Doch bereits Kuss' Startplatz bei der Vuelta sorgte für Aufsehen. Er wurde damit der erst 36. Radprofi überhaupt, der das Grand-Tour-Triple innerhalb eines Kalenderjahres komplettierte. Der italienisch-französisch-spanische Radspaß in Zahlen: 9.910,9 Kilometer, verteilt auf 63 Renntage. Das Stundenmittel: rund 40 km/h.
Geschichte schrieb auch Jumbo-Visma als Mannschaft: Die niederländische Gruppe - früher als Rabobank bekannt - gewann als erstes Radteam überhaupt alle drei großen Landesrundfahrten im selben Jahr.
In Spanien traten die Niederländer mit Roglič und Vingegaard als Doppelspitze an.

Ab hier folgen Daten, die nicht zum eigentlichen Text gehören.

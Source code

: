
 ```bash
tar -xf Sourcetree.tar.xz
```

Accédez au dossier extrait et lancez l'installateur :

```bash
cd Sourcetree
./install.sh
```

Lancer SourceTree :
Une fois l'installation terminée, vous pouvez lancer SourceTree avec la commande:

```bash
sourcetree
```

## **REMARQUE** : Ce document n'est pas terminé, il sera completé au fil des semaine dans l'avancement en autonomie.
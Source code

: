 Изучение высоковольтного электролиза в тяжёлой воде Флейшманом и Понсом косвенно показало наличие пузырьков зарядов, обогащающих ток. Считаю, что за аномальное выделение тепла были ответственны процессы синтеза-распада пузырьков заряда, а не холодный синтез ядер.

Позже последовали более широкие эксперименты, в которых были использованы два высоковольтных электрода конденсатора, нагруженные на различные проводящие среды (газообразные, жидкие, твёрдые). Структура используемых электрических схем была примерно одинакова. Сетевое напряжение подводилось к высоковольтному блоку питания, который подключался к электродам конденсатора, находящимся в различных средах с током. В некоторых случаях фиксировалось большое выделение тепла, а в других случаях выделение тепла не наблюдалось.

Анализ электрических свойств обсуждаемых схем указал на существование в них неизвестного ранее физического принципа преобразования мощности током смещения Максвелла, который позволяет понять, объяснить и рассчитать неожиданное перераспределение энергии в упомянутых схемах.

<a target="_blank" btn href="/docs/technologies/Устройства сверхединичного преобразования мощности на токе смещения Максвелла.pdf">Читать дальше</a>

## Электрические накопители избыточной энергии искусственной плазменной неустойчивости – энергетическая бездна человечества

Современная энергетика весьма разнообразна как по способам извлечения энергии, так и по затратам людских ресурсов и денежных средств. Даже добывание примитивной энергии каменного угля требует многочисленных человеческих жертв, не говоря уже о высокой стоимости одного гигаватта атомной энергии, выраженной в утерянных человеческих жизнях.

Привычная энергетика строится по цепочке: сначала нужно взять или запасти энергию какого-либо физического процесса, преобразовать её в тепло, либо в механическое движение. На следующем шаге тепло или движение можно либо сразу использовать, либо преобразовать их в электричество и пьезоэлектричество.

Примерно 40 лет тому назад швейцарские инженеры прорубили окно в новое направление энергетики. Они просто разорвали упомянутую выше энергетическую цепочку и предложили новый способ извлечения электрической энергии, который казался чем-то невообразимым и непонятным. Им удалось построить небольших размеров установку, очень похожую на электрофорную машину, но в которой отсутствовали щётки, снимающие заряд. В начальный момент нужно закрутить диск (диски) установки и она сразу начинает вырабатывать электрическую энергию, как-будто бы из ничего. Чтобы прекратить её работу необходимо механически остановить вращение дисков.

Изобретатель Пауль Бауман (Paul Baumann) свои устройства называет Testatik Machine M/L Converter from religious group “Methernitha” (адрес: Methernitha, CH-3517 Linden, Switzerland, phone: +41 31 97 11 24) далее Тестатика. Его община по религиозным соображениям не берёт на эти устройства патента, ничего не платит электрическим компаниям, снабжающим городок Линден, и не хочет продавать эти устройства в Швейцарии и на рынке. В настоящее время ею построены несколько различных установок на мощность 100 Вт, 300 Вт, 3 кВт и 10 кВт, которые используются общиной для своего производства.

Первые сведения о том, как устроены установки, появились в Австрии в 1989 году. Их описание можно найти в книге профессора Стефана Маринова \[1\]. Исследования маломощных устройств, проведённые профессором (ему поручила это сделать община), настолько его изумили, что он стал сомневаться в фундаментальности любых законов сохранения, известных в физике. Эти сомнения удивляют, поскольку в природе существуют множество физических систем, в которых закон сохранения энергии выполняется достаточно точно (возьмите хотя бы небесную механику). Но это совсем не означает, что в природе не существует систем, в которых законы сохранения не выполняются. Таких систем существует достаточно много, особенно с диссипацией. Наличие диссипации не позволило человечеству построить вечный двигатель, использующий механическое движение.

Nach seinem Soloritt auf die "Geierspitze" der Sierra de Javalambre hielt Kuss am Roten Trikot des Gesamtführenden aber fest.
Trotz zwischenzeitiger Differenzen drehte er am Ende den Hierarchie-Spieß um, die beiden Superstars mussten sich mit den Plätzen zwei und drei begnügen.
Andorra mit Bimba
Für Kuss ist der historische Vuelta-Erfolg beinahe ein Heimsieg. Mit seiner Gattin lebt er mittlerweile im Fürstentum von Andorra, die Pyrenäen dienen für den Bergspezialisten als perfekte Trainingsbasis. Ihr gemeinsamer Hund Bimba bekam zur Zielankunft in Madrid sogar eine eigene Presseakkreditierung.
Gemeinsam mit seiner Mutter ließen sich seine Ehefrau und sein Hund die Vuelta-Party nicht entgehen. Nur sein 93-jähriger Vater verzichtete auf einen Spanien-Besuch. Dolph Kuss galt in Colorado bereits in den 1950ern als lokale Ski-Legende.
Zur Siegerehrung nahm Sohn Sepp das Rennrad aufs Podium mit. Eine ungewöhnliche Geste für einen Grand-Tour-Champion. Selbst während seines größten Moments wollte Kuss nicht alleine im Rampenlicht stehen. Einmal ein Domestik, immer ein Domestik.
Zusammenfassung
- Als mannschaftsdienlicher Helfer angetreten, ist Sepp Kuss nun Triumphator der prestigeträchtigen Spanien-Rundfahrt.
- Die Geschichte eines unwahrscheinlichen Champions.